Warnings for Ensacove
Included as part of the PRECAUTIONS section.
Precautions for Ensacove
Interstitial Lung Disease/Pneumonitis
ENSACOVE can cause severe interstitial lung disease (ILD)/pneumonitis.
In the pooled safety population [see Adverse Reactions (6.1)], ILD/pneumonitis occurred in 5% of patients treated with ENSACOVE, including Grade 3 in 1.3% and Grade 4 in 0.4%.
ILD/pneumonitis leading to dose interruption occurred in 0.4% and permanent discontinuation of ENSACOVE in 1.5% of patients.
Monitor patients for new or worsening symptoms indicative of ILD/pneumonitis (e.g., dyspnea, cough, and fever) during treatment with ENSACOVE. Immediately withhold ENSACOVE in patients with suspected ILD/pneumonitis. Permanently discontinue ENSACOVE if ILD/pneumonitis is confirmed [see Dosage and Administration (2.4)].
Hepatotoxicity
ENSACOVE can cause hepatotoxicity including drug-induced liver injury.
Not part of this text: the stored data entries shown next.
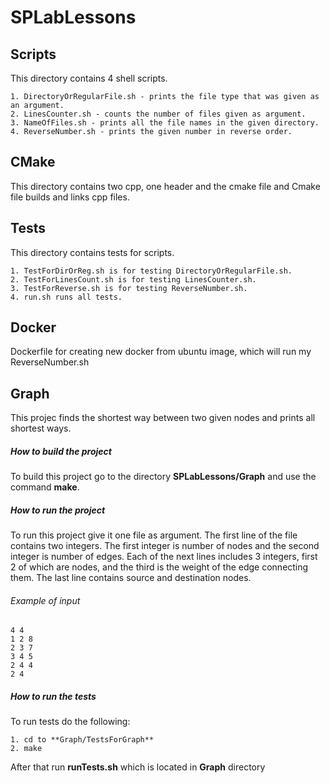 # SPLabLessons
## Scripts
This directory contains 4 shell scripts.

	1. DirectoryOrRegularFile.sh - prints the file type that was given as an argument.
	2. LinesCounter.sh - counts the number of files given as argument.
	3. NameOfFiles.sh - prints all the file names in the given directory.
	4. ReverseNumber.sh - prints the given number in reverse order.

## CMake
This directory contains two cpp, one header and the cmake file and Cmake file builds and links cpp files.

## Tests
This directory contains tests for scripts.

	1. TestForDirOrReg.sh is for testing DirectoryOrRegularFile.sh.
	2. TestForLinesCount.sh is for testing LinesCounter.sh.
	3. TestForReverse.sh is for testing ReverseNumber.sh.
	4. run.sh runs all tests.

## Docker

Dockerfile for creating new docker from ubuntu image, which will run my ReverseNumber.sh

## Graph

This projec finds the shortest way between two given nodes and prints all shortest ways.

##### How to build the project

To build this project go to the directory **SPLabLessons/Graph** and use the command **make**.

##### How to run the project

To run this project give it one file as argument. The first line of the file contains two integers. The first integer is number of nodes and the second integer is number of edges. Each of the next lines includes 3 integers, first 2 of which are nodes, and the third is the weight of the edge connecting them. The last line contains source and destination nodes.

###### Example of input

	4 4
	1 2 8
	2 3 7
	3 4 5
	2 4 4
	2 4

##### How to run the tests

To run tests do the following:

	1. cd to **Graph/TestsForGraph**
	2. make

After that run **runTests.sh** which is located in **Graph** directory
In the pooled safety population [see Adverse Reactions (6.1)], 59% of patients treated with ENSACOVE had increased alanine aminotransferase (ALT), including 5% Grade 3. Increased aspartate aminotransferase (AST) occurred in 58% of patients treated with ENSACOVE, including 1.8% Grade 3. Increased bilirubin occurred in 12% of patients treated with ENSACOVE, including 2.3% Grade 3 and 0.2% Grade 4. There was one case of drug-induced liver injury in ENSACOVE-treated patients.
The median time to first onset of increased ALT or AST was 5.3 weeks (range: 0.4 to 152 weeks). The dose of ENSACOVE was interrupted in 4.6% of patients for increased ALT or AST. Increased ALT or AST leading to dose reduction occurred in 2.6% and permanent discontinuation of ENSACOVE in 1.1% of patients. The dose of ENSACOVE was interrupted in 1.3% of patients for increased bilirubin. Increased bilirubin leading to dose reduction occurred in 0.7% and permanent discontinuation of ENSACOVE in 1.3% of patients.
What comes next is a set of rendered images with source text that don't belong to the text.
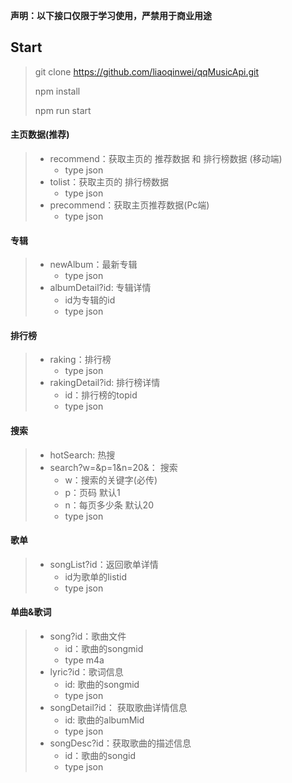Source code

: **声明：以下接口仅限于学习使用，严禁用于商业用途**
## Start
> git clone https://github.com/liaoqinwei/qqMusicApi.git
>
> npm install 
>
> npm run start


#### 主页数据(推荐)

> + recommend：获取主页的  推荐数据 和 排行榜数据 (移动端)
>   + type json
> + tolist：获取主页的  排行榜数据 
>   + type json
> + precommend：获取主页推荐数据(Pc端)
>   + type json

#### 专辑

> + newAlbum：最新专辑
>   + type json
> + albumDetail?id: 专辑详情  
>   + id为专辑的id
>   + type json

#### 排行榜

> + raking：排行榜
>   + type json
> + rakingDetail?id: 排行榜详情  
>   +  id：排行榜的topid
>   + type json

#### 搜索

> + hotSearch: 热搜
> + search?w=&p=1&n=20&： 搜索   
>   + w：搜索的关键字(必传)
>   + p：页码 默认1  
>   + n：每页多少条 默认20
>   + type json

#### 歌单

> + songList?id：返回歌单详情  
>   + id为歌单的listid
>   + type json

#### 单曲&歌词

> + song?id：歌曲文件	
>   + id：歌曲的songmid    	
>   + type m4a
> + lyric?id：歌词信息
>   + id: 歌曲的songmid
>   + type json
> + songDetail?id： 获取歌曲详情信息
>   + id: 歌曲的albumMid 
>   + type json
> + songDesc?id：获取歌曲的描述信息
>   + id：歌曲的songid
>   + type json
Monitor liver function tests including ALT, AST, and total bilirubin at baseline and every 2 weeks during the first cycle of treatment with ENSACOVE, and then monthly and as clinically indicated. Withhold, reduce the dose, or permanently discontinue ENSACOVE based on the severity of the adverse reaction [see Dosage and Administration (2.4)].
Dermatologic Adverse Reactions
ENSACOVE can cause dermatologic adverse reactions, including drug reaction with eosinophilia and systemic symptoms (DRESS), rash, pruritus, and photosensitivity.
In the pooled safety population [see Adverse Reactions (6.1)], dermatologic adverse reactions occurred in 80% of patients receiving ENSACOVE, including Grade 3 in 14% of patients. Rash occurred in 72% of patients receiving ENSACOVE, including Grade 3 in 12% of patients. The median time to onset of rash was 9 days (range: 1 day to 17.3 months). Pruritus occurred in 32% of patients receiving ENSACOVE, with Grade 3 in 2.4%. There was one Grade 3 case (0.2%) of drug reaction with eosinophilia and systemic symptoms (DRESS).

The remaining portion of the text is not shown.